Goldfarb played an instrumental role in the transition that brought the hospital and academic health center even closer together, making the move last year from UF&Shands to UF Health. Throughout his tenure, he has worked closely with the College of Medicine to strengthen ties between research, academics and patient care, and this will continue to be a focus in his new role.

“Tim Goldfarb has been a tremendous supporter and partner of the medical school, as well as a friend to me personally,” said Michael L. Good, M.D., dean of the UF College of Medicine. “He believes in faculty physicians and the important roles they play in academic health care teams. The UF College of Medicine’s rise in national rankings for research and education relates directly to the impressive success of the hospital under Tim’s leadership. Even as he prepares for this career transition, Tim has been working day and night in Tallahassee and Washington, D.C., on critical funding issues that will affect the college for years to come.”

The newly created position will focus on two areas that Goldfarb has already strengthened during his tenure as CEO — regional partnerships and legislative affairs. Over the years, Goldfarb has developed strong, strategic, regional affiliations with Orlando Health, Tallahassee Memorial HealthCare and Halifax Medical Center. He ensured continued success for the UF Health Shands system’s three rural hospitals by establishing a joint venture with Health Management Associates, now Community Health Systems, to operate, manage and invest in these facilities. The relationship has extended to include clinical programs in stroke management and other conditions at many HMA/CHS hospitals and, most recently, a new joint venture in Munroe Regional Medical Center.
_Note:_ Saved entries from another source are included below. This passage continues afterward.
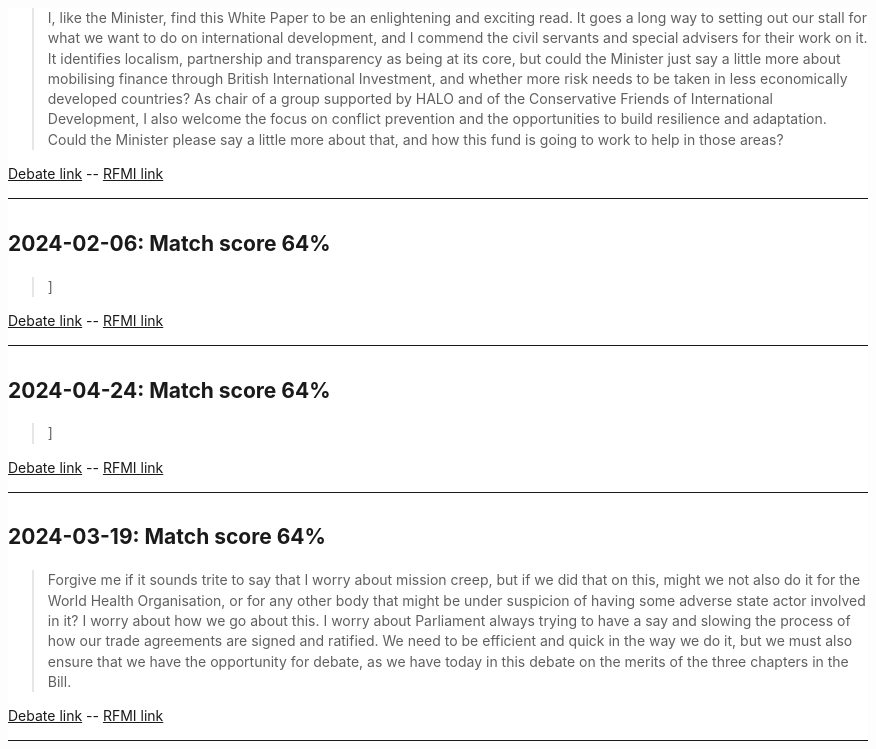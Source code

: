>I, like the Minister, find this White Paper to be an enlightening and exciting read. It goes a long way to setting out our stall for what we want to do on international development, and I commend the civil servants and special advisers for their work on it. It identifies localism, partnership and transparency as being at its core, but could the Minister just say a little more about mobilising finance through British International Investment, and whether more risk needs to be taken in less economically developed countries? As chair of a group supported by HALO and of the Conservative Friends of International Development, I also welcome the focus on conflict prevention and the opportunities to build resilience and adaptation. Could the Minister please say a little more about that, and how this fund is going to work to help in those areas?

[Debate link](https://www.theyworkforyou.com/debates/?id=2023-11-21a.210.3)  --  [RFMI link](https://www.theyworkforyou.com/mp/25868/register)


---



## 2024-02-06: Match score 64%

>]

[Debate link](https://www.theyworkforyou.com/debates/?id=2024-02-06c.220.1)  --  [RFMI link](https://www.theyworkforyou.com/mp/25868/register)


---



## 2024-04-24: Match score 64%

>]

[Debate link](https://www.theyworkforyou.com/debates/?id=2024-04-24b.1012.0)  --  [RFMI link](https://www.theyworkforyou.com/mp/25868/register)


---



## 2024-03-19: Match score 64%

>Forgive me if it sounds trite to say that I worry about mission creep, but if we did that on this, might we not also do it for the World Health Organisation, or for any other body that might be under suspicion of having some adverse state actor involved in it? I worry about how we go about this. I worry about Parliament always trying to have a say and slowing the process of how our trade agreements are signed and ratified. We need to be efficient and quick in the way we  do it, but we must also ensure that we have the opportunity for debate, as we have today in this debate on the merits of the three chapters in the Bill.

[Debate link](https://www.theyworkforyou.com/debates/?id=2024-03-19b.855.3)  --  [RFMI link](https://www.theyworkforyou.com/mp/25868/register)


---
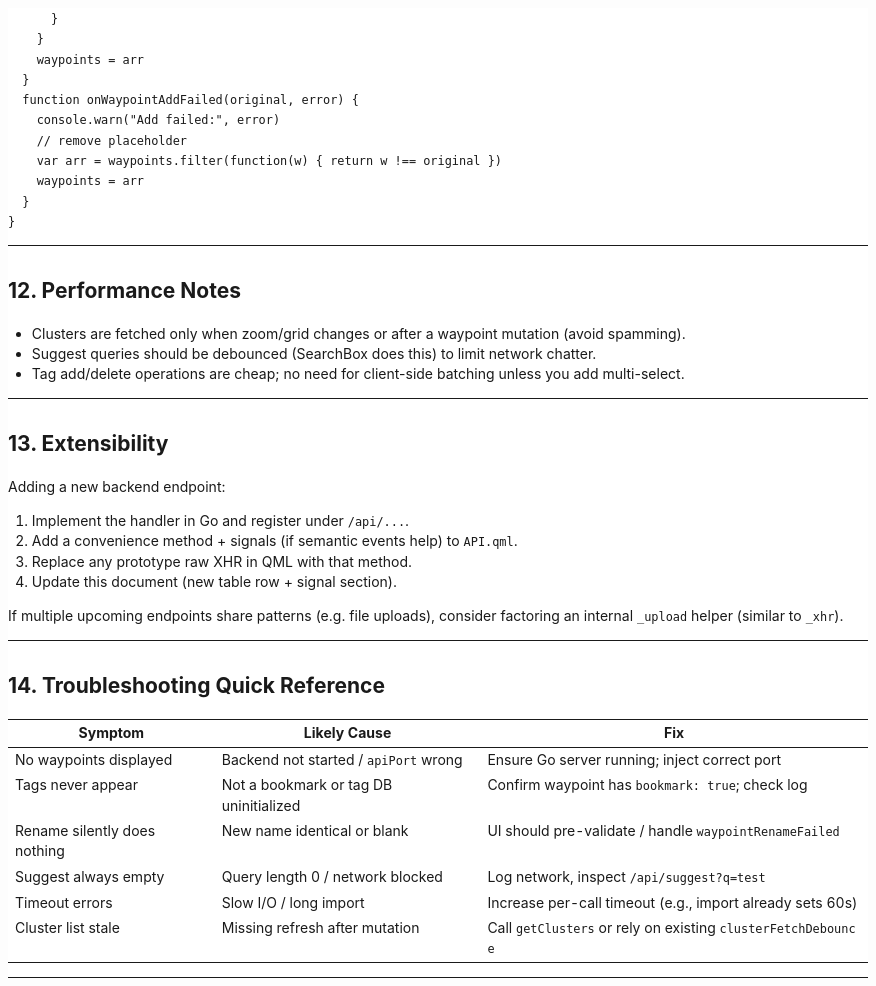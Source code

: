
 ```
      }
    }
    waypoints = arr
  }
  function onWaypointAddFailed(original, error) {
    console.warn("Add failed:", error)
    // remove placeholder
    var arr = waypoints.filter(function(w) { return w !== original })
    waypoints = arr
  }
}
```

---

## 12. Performance Notes

- Clusters are fetched only when zoom/grid changes or after a waypoint mutation (avoid spamming).
- Suggest queries should be debounced (SearchBox does this) to limit network chatter.
- Tag add/delete operations are cheap; no need for client-side batching unless you add multi-select.

---

## 13. Extensibility

Adding a new backend endpoint:
1. Implement the handler in Go and register under `/api/...`.
2. Add a convenience method + signals (if semantic events help) to `API.qml`.
3. Replace any prototype raw XHR in QML with that method.
4. Update this document (new table row + signal section).

If multiple upcoming endpoints share patterns (e.g. file uploads), consider factoring an internal `_upload` helper (similar to `_xhr`).

---

## 14. Troubleshooting Quick Reference

| Symptom | Likely Cause | Fix |
|---------|--------------|-----|
| No waypoints displayed | Backend not started / `apiPort` wrong | Ensure Go server running; inject correct port |
| Tags never appear | Not a bookmark or tag DB uninitialized | Confirm waypoint has `bookmark: true`; check log |
| Rename silently does nothing | New name identical or blank | UI should pre-validate / handle `waypointRenameFailed` |
| Suggest always empty | Query length 0 / network blocked | Log network, inspect `/api/suggest?q=test` |
| Timeout errors | Slow I/O / long import | Increase per-call timeout (e.g., import already sets 60s) |
| Cluster list stale | Missing refresh after mutation | Call `getClusters` or rely on existing `clusterFetchDebounce` |

---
In addition to developing relationships with regional hospitals, Goldfarb has been instrumental in strengthening relationships with state elected officials and advocating on behalf of UF Health and its patients to secure legislation and funding for important initiatives in support of research and safety-net services.

As Goldfarb has devoted more time in recent months to these areas, Jimenez has taken on increasing responsibility for executive leadership of UF Health Shands. He has overseen operations for the system, including the 900-bed academic medical center, which includes a cancer hospital and children’s hospital; two specialty hospitals in behavioral health and rehabilitation; a network of ambulatory centers; a home-health agency; and associated programs. He is responsible for a $1.5 billion operating budget and approximately 8,000 UF Health Shands employees, as well as acting as a liaison to a credentialed medical staff of 890 UF faculty and community physicians and 680 residents and fellows. He has overseen multiple million-dollar construction projects, programmatic initiatives and innovations.

“Ed is incredibly talented with a strong vision, insights and operational skills, and he is passionate about leadership and mentoring,” Guzick said. “Those are the qualities that we’re looking for as UF Health Shands continues to evolve.”